A operação investiga suspeitas de infiltração do Primeiro Comando da Capital (PCC) em empresas de transporte coletivo da capital paulista, além de possíveis relações da organização criminosa com agentes públicos e políticos.
Segundo a investigação, Milton Leite é apontado como suposto “dono de fato” da Transwolff, empresa que já havia sido alvo da Operação Fim da Linha, em 2024, por suspeitas de envolvimento em um esquema de lavagem de dinheiro ligado ao PCC. A atual apuração analisa mensagens, áudios, documentos e depoimentos que, de acordo com os investigadores, mencionariam a atuação de Leite no setor de transportes.
O Ministério Público investiga a possível presença de representantes ou “laranjas” ligados à facção em 12 das 22 empresas de transporte coletivo de São Paulo. A apuração envolve suspeitas de lavagem de dinheiro, movimentação de recursos ilícitos, negociação de veículos e financiamento de campanhas eleitorais.
Além de Leite, a operação resultou na prisão de Danilo Marco Morgado Silva, candidato a deputado estadual pelo PL, e de Levi dos Santos Oliveira, ex-presidente da SPTrans. Segundo os investigadores, Morgado é suspeito de ter recebido recursos ilícitos para financiar sua campanha, enquanto Levi é investigado por supostos contatos com intermediários ligados aos interesses do PCC no setor de transportes.
Milton Leite teve uma longa trajetória na política paulistana. Ele chegou à Câmara Municipal em 1997, foi reeleito seis vezes e ocupou a presidência da Casa em seis ocasiões. Ao longo dos anos, tornou-se uma das principais lideranças políticas da zona sul da capital e manteve influência sobre a articulação da base do prefeito Ricardo Nunes.
A relação política com Nunes também foi marcada pela atuação de Leite nas articulações do União Brasil. Em 2024, o partido participou da composição que apoiou a reeleição do prefeito. Leite também manteve proximidade política com o governador Tarcísio de Freitas.
Durante as diligências da operação, a Polícia Civil apreendeu cerca de R$ 738 mil em dinheiro, entre reais e dólares, em um imóvel ligado a um ex-assessor de Milton Leite, em Sorocaba. A origem dos valores ainda é objeto de investigação.

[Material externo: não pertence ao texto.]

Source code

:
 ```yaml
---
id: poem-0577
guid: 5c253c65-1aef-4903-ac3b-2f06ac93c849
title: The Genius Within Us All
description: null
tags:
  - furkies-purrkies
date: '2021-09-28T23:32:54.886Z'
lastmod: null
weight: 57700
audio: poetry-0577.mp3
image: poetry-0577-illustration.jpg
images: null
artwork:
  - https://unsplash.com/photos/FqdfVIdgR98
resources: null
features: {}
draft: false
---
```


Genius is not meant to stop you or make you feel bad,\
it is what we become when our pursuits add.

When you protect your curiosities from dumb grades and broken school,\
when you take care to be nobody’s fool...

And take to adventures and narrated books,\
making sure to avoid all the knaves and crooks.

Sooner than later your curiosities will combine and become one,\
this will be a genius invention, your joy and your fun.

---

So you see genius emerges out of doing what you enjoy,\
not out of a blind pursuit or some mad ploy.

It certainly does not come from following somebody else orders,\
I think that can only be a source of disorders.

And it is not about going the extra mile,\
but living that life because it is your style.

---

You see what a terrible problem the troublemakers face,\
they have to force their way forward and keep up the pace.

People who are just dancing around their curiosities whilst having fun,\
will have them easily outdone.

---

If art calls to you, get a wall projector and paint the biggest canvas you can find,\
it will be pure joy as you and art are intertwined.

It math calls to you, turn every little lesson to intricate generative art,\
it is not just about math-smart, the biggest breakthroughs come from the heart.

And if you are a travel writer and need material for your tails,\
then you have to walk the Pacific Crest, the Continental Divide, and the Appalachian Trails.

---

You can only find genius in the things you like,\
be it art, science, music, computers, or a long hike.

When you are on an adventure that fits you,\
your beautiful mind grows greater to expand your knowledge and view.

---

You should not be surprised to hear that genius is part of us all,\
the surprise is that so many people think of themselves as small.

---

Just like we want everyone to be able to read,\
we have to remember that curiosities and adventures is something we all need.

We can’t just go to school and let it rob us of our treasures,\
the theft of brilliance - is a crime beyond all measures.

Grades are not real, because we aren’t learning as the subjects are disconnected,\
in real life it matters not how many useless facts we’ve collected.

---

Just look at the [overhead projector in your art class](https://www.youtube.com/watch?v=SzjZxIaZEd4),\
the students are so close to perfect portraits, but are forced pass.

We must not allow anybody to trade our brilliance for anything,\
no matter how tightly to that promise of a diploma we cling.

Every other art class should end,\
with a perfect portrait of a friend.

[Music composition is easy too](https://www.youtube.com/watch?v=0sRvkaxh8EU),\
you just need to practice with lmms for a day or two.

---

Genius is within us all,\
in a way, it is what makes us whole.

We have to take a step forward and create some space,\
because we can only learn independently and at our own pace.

A Prefeitura de São Paulo informou que acompanha o caso e determinou a análise de contratos e vínculos da A2 Transportes, outra empresa citada na investigação. O município afirmou que pretende colaborar com as autoridades e adotar medidas caso sejam identificadas irregularidades.
Milton Leite nega as acusações, afirma que nunca teve participação na Transwolff e rejeita qualquer relação com o PCC. A empresa também nega que o ex-vereador tenha integrado seu quadro societário ou participado de sua gestão. A investigação permanece em andamento, e as suspeitas ainda serão analisadas pelas autoridades e pela Justiça.